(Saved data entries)
========================================
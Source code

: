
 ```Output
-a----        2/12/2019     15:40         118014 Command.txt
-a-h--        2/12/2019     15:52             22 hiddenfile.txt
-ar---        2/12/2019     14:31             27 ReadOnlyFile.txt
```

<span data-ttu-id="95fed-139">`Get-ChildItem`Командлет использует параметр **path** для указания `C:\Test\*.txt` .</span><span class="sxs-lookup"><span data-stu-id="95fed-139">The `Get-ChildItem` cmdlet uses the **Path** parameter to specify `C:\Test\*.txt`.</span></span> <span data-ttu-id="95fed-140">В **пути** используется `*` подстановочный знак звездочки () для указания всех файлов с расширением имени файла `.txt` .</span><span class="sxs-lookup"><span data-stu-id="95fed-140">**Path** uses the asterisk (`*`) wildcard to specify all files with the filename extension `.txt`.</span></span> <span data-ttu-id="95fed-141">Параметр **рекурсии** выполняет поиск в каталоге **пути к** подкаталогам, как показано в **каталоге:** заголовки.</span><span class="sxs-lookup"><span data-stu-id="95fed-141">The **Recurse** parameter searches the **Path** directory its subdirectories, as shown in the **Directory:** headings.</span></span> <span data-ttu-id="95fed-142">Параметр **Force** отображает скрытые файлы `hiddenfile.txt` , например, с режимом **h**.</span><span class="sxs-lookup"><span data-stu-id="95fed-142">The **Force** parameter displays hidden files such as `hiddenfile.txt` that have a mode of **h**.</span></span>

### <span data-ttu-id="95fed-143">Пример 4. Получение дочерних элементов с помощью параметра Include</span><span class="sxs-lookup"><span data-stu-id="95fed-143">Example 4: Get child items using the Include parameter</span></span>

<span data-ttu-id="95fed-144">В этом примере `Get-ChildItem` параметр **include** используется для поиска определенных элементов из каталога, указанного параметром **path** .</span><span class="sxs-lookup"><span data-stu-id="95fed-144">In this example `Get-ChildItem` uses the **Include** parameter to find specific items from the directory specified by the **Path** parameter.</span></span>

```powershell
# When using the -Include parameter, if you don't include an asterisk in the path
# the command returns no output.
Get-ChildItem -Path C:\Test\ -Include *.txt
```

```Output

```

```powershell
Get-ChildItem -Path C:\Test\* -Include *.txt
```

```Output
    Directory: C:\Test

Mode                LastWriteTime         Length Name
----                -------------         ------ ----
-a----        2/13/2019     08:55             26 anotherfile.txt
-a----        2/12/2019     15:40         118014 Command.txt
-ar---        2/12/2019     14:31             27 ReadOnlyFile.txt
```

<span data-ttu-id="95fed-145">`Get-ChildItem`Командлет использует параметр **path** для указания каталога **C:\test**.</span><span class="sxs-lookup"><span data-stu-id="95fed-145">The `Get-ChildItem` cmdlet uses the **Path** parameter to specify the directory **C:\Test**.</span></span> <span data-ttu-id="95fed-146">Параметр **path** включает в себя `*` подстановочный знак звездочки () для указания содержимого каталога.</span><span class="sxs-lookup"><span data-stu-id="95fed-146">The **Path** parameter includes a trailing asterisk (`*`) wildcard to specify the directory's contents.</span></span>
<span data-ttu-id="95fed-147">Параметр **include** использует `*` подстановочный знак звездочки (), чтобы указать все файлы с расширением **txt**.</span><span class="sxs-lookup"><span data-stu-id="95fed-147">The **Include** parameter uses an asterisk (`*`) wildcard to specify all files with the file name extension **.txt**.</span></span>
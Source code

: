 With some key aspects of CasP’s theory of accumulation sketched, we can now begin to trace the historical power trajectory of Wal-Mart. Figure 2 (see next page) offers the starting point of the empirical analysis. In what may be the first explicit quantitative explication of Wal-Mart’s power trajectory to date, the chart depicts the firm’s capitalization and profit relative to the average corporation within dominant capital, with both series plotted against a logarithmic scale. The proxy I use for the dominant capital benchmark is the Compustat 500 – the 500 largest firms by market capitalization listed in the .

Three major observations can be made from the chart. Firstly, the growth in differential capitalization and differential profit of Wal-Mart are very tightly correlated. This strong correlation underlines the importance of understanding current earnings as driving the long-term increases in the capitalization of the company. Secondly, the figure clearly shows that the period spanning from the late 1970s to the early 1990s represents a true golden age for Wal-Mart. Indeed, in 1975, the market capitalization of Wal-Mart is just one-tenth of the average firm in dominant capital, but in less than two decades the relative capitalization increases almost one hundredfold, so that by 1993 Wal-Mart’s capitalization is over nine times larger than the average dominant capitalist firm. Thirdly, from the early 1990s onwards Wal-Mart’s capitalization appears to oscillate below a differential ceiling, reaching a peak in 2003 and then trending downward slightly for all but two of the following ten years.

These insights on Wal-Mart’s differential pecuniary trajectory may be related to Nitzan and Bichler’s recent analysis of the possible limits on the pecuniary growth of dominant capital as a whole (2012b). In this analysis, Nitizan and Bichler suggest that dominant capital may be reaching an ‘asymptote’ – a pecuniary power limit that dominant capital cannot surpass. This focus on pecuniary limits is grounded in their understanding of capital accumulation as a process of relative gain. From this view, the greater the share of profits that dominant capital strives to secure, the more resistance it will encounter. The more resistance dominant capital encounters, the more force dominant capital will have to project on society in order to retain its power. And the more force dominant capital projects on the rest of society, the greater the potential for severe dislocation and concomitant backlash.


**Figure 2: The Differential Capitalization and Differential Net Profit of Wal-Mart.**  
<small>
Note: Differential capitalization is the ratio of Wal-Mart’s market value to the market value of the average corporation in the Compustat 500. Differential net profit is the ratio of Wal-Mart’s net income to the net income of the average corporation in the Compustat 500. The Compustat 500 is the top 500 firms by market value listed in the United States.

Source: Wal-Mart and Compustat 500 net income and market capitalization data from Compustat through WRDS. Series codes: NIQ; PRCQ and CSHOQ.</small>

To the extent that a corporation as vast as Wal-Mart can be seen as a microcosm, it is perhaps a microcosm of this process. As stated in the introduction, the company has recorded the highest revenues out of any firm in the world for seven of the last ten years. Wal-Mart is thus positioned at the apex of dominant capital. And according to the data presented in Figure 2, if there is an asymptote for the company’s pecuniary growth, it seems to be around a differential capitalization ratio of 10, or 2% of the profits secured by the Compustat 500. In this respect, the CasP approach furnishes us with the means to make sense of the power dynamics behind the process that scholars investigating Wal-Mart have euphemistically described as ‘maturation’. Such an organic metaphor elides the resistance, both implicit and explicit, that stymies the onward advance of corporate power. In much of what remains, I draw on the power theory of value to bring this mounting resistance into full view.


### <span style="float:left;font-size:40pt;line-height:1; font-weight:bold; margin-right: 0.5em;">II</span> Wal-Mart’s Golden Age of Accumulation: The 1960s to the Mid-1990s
========================================
### BRIEF:
The answer must hold only the lines from the first line of the data through the line bearing "the Include parameter</span></span>", returned exactly.

### RESPONSE:
Source code

:
 ```Output
-a----        2/12/2019     15:40         118014 Command.txt
-a-h--        2/12/2019     15:52             22 hiddenfile.txt
-ar---        2/12/2019     14:31             27 ReadOnlyFile.txt
```

<span data-ttu-id="95fed-139">`Get-ChildItem`Командлет использует параметр **path** для указания `C:\Test\*.txt` .</span><span class="sxs-lookup"><span data-stu-id="95fed-139">The `Get-ChildItem` cmdlet uses the **Path** parameter to specify `C:\Test\*.txt`.</span></span> <span data-ttu-id="95fed-140">В **пути** используется `*` подстановочный знак звездочки () для указания всех файлов с расширением имени файла `.txt` .</span><span class="sxs-lookup"><span data-stu-id="95fed-140">**Path** uses the asterisk (`*`) wildcard to specify all files with the filename extension `.txt`.</span></span> <span data-ttu-id="95fed-141">Параметр **рекурсии** выполняет поиск в каталоге **пути к** подкаталогам, как показано в **каталоге:** заголовки.</span><span class="sxs-lookup"><span data-stu-id="95fed-141">The **Recurse** parameter searches the **Path** directory its subdirectories, as shown in the **Directory:** headings.</span></span> <span data-ttu-id="95fed-142">Параметр **Force** отображает скрытые файлы `hiddenfile.txt` , например, с режимом **h**.</span><span class="sxs-lookup"><span data-stu-id="95fed-142">The **Force** parameter displays hidden files such as `hiddenfile.txt` that have a mode of **h**.</span></span>

### <span data-ttu-id="95fed-143">Пример 4. Получение дочерних элементов с помощью параметра Include</span><span class="sxs-lookup"><span data-stu-id="95fed-143">Example 4: Get child items using the Include parameter</span></span>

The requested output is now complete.